Extracted records =
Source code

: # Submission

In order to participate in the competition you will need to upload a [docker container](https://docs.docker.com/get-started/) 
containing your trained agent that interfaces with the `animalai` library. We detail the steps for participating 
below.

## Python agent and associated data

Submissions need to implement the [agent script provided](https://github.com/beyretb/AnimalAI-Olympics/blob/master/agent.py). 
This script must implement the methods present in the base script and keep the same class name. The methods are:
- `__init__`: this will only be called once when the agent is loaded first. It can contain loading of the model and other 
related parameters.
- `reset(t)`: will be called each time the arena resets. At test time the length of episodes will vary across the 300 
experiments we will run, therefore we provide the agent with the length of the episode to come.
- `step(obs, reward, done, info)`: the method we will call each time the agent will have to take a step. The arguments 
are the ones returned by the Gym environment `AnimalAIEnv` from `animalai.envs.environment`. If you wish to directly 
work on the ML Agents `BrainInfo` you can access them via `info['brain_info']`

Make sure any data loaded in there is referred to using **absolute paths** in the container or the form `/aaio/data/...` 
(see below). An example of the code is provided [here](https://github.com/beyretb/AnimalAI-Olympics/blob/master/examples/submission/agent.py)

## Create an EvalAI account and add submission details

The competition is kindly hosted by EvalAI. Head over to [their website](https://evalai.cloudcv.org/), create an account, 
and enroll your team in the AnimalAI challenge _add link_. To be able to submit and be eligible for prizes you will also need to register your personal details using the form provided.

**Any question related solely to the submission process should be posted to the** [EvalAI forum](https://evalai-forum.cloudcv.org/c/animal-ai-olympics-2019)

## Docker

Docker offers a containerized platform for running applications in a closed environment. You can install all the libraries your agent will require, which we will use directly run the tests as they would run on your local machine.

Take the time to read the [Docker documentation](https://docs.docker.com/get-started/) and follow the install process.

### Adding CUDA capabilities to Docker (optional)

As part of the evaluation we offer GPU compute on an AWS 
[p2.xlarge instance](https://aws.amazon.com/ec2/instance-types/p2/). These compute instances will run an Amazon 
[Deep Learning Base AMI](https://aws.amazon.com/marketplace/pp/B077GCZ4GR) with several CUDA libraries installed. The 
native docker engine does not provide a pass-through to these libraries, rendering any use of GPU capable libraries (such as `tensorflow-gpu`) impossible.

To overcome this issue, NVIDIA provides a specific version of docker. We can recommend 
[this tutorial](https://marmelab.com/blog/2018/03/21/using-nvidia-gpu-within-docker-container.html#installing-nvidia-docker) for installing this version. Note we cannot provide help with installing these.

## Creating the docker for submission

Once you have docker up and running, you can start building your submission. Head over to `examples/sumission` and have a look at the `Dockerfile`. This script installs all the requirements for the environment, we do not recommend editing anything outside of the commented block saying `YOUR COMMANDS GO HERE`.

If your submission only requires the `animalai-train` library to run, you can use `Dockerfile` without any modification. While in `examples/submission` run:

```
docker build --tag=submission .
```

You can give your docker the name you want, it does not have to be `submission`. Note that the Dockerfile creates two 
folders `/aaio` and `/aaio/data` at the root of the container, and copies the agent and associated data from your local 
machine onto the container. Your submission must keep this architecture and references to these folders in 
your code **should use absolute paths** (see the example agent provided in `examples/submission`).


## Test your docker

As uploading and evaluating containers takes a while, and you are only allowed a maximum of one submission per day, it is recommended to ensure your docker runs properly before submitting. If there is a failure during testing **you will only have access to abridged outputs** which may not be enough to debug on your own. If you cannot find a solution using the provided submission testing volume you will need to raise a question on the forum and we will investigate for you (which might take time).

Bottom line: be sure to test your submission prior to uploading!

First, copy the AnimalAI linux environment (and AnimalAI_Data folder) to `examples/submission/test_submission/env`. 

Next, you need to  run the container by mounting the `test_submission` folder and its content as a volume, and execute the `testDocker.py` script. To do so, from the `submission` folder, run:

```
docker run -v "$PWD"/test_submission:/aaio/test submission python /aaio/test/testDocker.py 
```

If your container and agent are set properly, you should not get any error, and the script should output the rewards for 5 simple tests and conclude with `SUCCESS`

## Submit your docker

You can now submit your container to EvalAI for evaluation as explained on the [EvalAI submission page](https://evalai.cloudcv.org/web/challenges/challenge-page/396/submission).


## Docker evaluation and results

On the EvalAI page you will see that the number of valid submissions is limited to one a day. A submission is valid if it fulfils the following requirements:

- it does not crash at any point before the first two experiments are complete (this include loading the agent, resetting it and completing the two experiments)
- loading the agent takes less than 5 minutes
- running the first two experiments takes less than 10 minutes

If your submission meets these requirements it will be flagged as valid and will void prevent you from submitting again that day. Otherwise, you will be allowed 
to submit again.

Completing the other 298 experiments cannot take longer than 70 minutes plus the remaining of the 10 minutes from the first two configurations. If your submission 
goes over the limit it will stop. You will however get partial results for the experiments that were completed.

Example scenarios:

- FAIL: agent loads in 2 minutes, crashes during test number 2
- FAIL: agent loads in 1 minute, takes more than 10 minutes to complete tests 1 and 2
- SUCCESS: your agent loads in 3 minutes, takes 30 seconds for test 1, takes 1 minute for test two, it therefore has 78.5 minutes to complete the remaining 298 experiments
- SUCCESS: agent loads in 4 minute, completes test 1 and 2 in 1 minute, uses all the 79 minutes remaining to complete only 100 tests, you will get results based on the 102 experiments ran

Problem =
Only the lines from the one containing "- SUCCESS: your" through the last line of the records are to be set down, exactly as they appear.

Response below =
- SUCCESS: your agent loads in 3 minutes, takes 30 seconds for test 1, takes 1 minute for test two, it therefore has 78.5 minutes to complete the remaining 298 experiments
- SUCCESS: agent loads in 4 minute, completes test 1 and 2 in 1 minute, uses all the 79 minutes remaining to complete only 100 tests, you will get results based on the 102 experiments ran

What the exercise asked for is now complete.